There is still no evidence that millionaires are fleeing Maryland in significant numbers to avoid state income taxes. The vast majority of Marylanders who make $1 million or more a year are staying put paying their fair share to help the state invest in future prosperity.
Some commentators and politicians claim that data released recently by the Comptroller of Maryland proved their millionaire-exodus theory. The comptroller's office, in a Nov. 23 letter to two legislators, noted that 542 taxpayers of the 7,067 that reported at least $1 million in taxable income in 2007 did not file Maryland income tax returns in 2008.
That's it? That's the proof? The comptroller himself warns against jumping to the millionaires-fleeing-Maryland conclusion. In the letter he wrote, "There are several reasons a return may not be filed in following years including, among others, leaving the state, death of the taxpayer, and simply not filing a return or filing a delinquent return. We cannot readily determine the reason a return is not filed and, even if we know a taxpayer has left the state, we cannot determine why."
Over the past seven years, between 5 percent and 6 percent of millionaires drop off the rolls each year. The average was 5.7 percent. The 542-return drop-off last year comes to about 140 more than normal. That's at most one out of every 50 millionaires who might, possibly, have left the state because of the tax changes. Of course, those who stayed far, far outweighed those who might have left.
What about the 30 percent drop in millionaires cited in media stories? Here again, some claim it means millionaires left Maryland because of the tax increase. Again, the evidence says otherwise. Almost certainly, these taxpayers suffered in the poor economy to the point that their income declined from over $1 million to under $1 million. That also happens every year. The comptroller reported that over the past seven years, between 31 percent and 52 percent of millionaires failed to repeat. In 2008, reductions in investment income, business income and real estate proceeds very likely brought several hundred former millionaires under the million-dollar level in 2008. A 30 percent drop this year isn't exceptional. In fact, it's a trend seen nationwide.
Maryland's tax changes
Let's review the facts about Maryland's "millionaire tax." Before 2008, Maryland's state income tax essentially charged everyone the same rate: 4.75 percent. Households with incomes over $1 million paid the same tax rate as families that earned less than $100,000. In 2007 and 2008, the legislature made changes in the income tax to base it more on ability to pay and bring in more revenue to meet public needs.
The result today is that Maryland couples still pay 4.75 percent tax on most income up to $200,000. Beginning at $200,000, the rate begins to edge higher. Income above $1 million is now taxed at 6.25 percent. Keep in mind the rates only affect those specified income levels so someone making over $1 million doesn't pay 6.25 percent on all their income, only on the portion exceeding $1 million.

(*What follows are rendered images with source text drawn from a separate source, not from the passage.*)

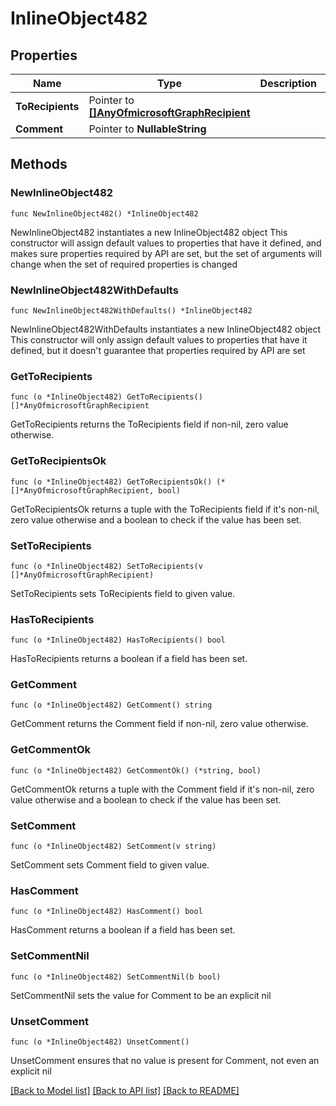 # InlineObject482

## Properties

Name | Type | Description | Notes
------------ | ------------- | ------------- | -------------
**ToRecipients** | Pointer to [**[]AnyOfmicrosoftGraphRecipient**](AnyOfmicrosoftGraphRecipient.md) |  | [optional] 
**Comment** | Pointer to **NullableString** |  | [optional] 

## Methods

### NewInlineObject482

`func NewInlineObject482() *InlineObject482`

NewInlineObject482 instantiates a new InlineObject482 object
This constructor will assign default values to properties that have it defined,
and makes sure properties required by API are set, but the set of arguments
will change when the set of required properties is changed

### NewInlineObject482WithDefaults

`func NewInlineObject482WithDefaults() *InlineObject482`

NewInlineObject482WithDefaults instantiates a new InlineObject482 object
This constructor will only assign default values to properties that have it defined,
but it doesn't guarantee that properties required by API are set

### GetToRecipients

`func (o *InlineObject482) GetToRecipients() []*AnyOfmicrosoftGraphRecipient`

GetToRecipients returns the ToRecipients field if non-nil, zero value otherwise.

### GetToRecipientsOk

`func (o *InlineObject482) GetToRecipientsOk() (*[]*AnyOfmicrosoftGraphRecipient, bool)`

GetToRecipientsOk returns a tuple with the ToRecipients field if it's non-nil, zero value otherwise
and a boolean to check if the value has been set.

### SetToRecipients

`func (o *InlineObject482) SetToRecipients(v []*AnyOfmicrosoftGraphRecipient)`

SetToRecipients sets ToRecipients field to given value.

### HasToRecipients

`func (o *InlineObject482) HasToRecipients() bool`

HasToRecipients returns a boolean if a field has been set.

### GetComment

`func (o *InlineObject482) GetComment() string`

GetComment returns the Comment field if non-nil, zero value otherwise.

### GetCommentOk

`func (o *InlineObject482) GetCommentOk() (*string, bool)`

GetCommentOk returns a tuple with the Comment field if it's non-nil, zero value otherwise
and a boolean to check if the value has been set.

### SetComment

`func (o *InlineObject482) SetComment(v string)`

SetComment sets Comment field to given value.

### HasComment

`func (o *InlineObject482) HasComment() bool`

HasComment returns a boolean if a field has been set.

### SetCommentNil

`func (o *InlineObject482) SetCommentNil(b bool)`

 SetCommentNil sets the value for Comment to be an explicit nil

### UnsetComment
`func (o *InlineObject482) UnsetComment()`

UnsetComment ensures that no value is present for Comment, not even an explicit nil

[[Back to Model list]](../README.md#documentation-for-models) [[Back to API list]](../README.md#documentation-for-api-endpoints) [[Back to README]](../README.md)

The wealthiest are being called upon to pay 1.5 cents per dollar more than before on the part of their income that is over $1 million.
Research confirms policy's soundness
What has happened in other states? Last year, a Princeton University study on the impact of a New Jersey tax increase on incomes over $500,000 found little impact on migration. The study also found that, from 2002 to 2006, the number of New Jersey households with incomes over $500,000 grew by 70 percent. Similarly, the California Budget Project found the number of high-income households in that state grew substantially when higher top income tax rates were in effect. Marginal tax rates certainly matter in location decisions, but they are not among the most important factors.
Millionaires staying in Maryland
In 2008, nearly 5,000 millionaires managed to stay in Maryland and pay their fair share for state and local services. Figure in sales taxes and property taxes, and the millionaires still paid a smaller share of their incomes than did other Marylanders. The money goes mostly to fund investments in education, health care, transportation, police and corrections, and maintaining a basic social safety net in our communities.
Because the state and local governments are required to balance their budgets, without this funding there would be greater cuts in all those areas. These cuts would cause severe hardships and adversely affect the economy. Maryland's economic health depends in large part on the skills of its work force and the quality of life Maryland offers to families and businesses. Let's not retreat from that commitment based on unlikely theories and misinterpreted data.
Neil Bergsman is executive director of the Maryland Budget and Tax Policy Institute, a nonprofit organization that provides analysis of state budget and tax issues.